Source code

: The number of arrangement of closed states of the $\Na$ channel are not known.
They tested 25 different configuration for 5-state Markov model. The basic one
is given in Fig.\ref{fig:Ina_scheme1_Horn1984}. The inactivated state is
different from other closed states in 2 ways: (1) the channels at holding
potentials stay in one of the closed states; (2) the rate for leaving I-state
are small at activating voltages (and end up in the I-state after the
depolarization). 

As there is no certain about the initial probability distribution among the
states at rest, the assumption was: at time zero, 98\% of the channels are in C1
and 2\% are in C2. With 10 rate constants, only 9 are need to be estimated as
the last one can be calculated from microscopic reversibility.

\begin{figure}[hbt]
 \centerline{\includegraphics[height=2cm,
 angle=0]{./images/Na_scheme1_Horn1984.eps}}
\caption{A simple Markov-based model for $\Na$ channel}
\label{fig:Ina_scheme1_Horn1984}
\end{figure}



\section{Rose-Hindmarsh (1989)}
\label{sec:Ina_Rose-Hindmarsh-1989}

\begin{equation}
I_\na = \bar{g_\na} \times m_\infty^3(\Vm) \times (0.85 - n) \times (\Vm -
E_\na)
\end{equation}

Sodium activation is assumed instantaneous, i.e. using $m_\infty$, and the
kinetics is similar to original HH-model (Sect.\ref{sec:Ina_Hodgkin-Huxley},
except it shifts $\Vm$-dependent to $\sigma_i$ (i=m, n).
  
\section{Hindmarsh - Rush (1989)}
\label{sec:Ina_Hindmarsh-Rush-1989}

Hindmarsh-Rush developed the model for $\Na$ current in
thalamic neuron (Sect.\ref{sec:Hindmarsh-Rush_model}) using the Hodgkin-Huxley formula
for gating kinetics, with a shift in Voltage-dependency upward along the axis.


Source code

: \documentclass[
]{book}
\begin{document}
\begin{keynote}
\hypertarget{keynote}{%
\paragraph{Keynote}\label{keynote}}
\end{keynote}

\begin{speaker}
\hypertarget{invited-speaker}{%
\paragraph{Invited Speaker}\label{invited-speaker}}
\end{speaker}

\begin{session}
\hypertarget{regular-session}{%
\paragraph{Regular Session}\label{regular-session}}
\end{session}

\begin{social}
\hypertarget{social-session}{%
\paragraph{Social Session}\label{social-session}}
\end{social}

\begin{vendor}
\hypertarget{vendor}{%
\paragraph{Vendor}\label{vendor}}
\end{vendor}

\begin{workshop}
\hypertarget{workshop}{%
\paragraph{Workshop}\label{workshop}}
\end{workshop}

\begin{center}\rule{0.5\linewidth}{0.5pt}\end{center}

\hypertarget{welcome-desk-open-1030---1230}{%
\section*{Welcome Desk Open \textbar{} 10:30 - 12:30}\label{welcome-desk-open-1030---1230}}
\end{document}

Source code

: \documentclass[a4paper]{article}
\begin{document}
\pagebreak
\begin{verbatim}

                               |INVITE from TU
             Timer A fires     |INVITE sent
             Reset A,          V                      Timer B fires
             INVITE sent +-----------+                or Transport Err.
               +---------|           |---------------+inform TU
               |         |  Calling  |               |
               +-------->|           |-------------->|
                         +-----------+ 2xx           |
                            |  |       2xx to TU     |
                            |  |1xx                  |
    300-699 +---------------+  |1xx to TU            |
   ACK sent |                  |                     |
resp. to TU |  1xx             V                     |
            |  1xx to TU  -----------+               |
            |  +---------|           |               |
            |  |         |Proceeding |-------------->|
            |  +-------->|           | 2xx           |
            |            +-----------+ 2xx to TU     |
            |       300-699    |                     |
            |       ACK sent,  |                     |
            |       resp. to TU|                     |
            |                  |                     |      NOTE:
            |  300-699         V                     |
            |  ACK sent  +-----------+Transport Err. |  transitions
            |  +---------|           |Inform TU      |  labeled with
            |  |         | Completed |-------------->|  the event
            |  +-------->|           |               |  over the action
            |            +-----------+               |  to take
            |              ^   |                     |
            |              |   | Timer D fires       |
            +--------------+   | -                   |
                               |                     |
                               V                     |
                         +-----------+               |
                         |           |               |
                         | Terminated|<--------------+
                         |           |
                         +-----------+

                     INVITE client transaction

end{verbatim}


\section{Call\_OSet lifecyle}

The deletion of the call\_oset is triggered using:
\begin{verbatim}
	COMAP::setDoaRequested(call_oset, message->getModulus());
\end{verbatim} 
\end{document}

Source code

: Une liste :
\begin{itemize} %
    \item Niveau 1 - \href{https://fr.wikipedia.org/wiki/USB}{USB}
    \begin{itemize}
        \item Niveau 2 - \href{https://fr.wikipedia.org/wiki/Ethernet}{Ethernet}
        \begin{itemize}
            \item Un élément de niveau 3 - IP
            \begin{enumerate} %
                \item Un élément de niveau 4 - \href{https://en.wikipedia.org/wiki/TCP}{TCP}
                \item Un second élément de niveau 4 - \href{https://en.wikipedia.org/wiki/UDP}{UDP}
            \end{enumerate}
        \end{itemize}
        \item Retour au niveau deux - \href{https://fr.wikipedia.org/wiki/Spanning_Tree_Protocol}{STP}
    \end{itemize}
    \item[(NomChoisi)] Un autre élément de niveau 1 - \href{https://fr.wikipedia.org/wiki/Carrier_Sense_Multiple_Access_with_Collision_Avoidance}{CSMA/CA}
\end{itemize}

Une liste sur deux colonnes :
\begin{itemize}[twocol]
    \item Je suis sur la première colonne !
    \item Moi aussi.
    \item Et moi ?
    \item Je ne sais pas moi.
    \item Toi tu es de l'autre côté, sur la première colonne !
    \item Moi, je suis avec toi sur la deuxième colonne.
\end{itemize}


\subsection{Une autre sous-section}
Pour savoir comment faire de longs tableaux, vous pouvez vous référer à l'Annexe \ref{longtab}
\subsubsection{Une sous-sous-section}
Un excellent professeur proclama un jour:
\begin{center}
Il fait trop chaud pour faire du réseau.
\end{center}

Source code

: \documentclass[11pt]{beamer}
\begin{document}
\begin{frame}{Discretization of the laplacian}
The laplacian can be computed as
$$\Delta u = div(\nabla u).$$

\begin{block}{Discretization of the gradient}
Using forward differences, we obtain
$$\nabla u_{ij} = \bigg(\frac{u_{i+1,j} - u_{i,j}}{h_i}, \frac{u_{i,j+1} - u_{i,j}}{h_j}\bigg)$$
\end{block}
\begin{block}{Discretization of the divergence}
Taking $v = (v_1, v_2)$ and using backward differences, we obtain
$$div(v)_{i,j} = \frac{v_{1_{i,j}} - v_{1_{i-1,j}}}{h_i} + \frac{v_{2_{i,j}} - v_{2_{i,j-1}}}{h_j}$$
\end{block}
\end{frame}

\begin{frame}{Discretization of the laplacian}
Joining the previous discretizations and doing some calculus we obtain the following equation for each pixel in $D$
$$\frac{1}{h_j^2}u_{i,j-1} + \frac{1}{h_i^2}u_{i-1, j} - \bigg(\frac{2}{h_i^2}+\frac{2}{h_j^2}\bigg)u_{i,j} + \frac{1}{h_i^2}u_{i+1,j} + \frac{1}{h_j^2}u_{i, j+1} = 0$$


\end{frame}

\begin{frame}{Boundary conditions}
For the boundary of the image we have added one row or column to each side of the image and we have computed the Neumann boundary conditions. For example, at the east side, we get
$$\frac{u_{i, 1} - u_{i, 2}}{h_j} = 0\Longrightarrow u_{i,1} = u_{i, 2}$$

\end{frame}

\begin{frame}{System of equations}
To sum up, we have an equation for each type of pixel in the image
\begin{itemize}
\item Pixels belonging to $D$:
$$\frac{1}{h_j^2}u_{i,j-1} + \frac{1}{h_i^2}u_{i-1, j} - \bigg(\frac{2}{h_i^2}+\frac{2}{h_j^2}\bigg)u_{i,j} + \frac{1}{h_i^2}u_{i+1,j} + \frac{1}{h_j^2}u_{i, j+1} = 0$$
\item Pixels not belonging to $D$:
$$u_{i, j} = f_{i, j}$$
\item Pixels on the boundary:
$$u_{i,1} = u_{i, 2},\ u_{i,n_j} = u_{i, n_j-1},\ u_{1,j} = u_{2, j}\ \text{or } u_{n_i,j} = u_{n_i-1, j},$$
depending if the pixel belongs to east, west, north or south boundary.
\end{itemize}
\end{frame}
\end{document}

+===+

Work order
Read through the entries and copy each line in which "paragraph" appears.

Written solution
\paragraph{Keynote}\label{keynote}}
\paragraph{Invited Speaker}\label{invited-speaker}}
\paragraph{Regular Session}\label{regular-session}}
\paragraph{Social Session}\label{social-session}}
\paragraph{Vendor}\label{vendor}}
\paragraph{Workshop}\label{workshop}}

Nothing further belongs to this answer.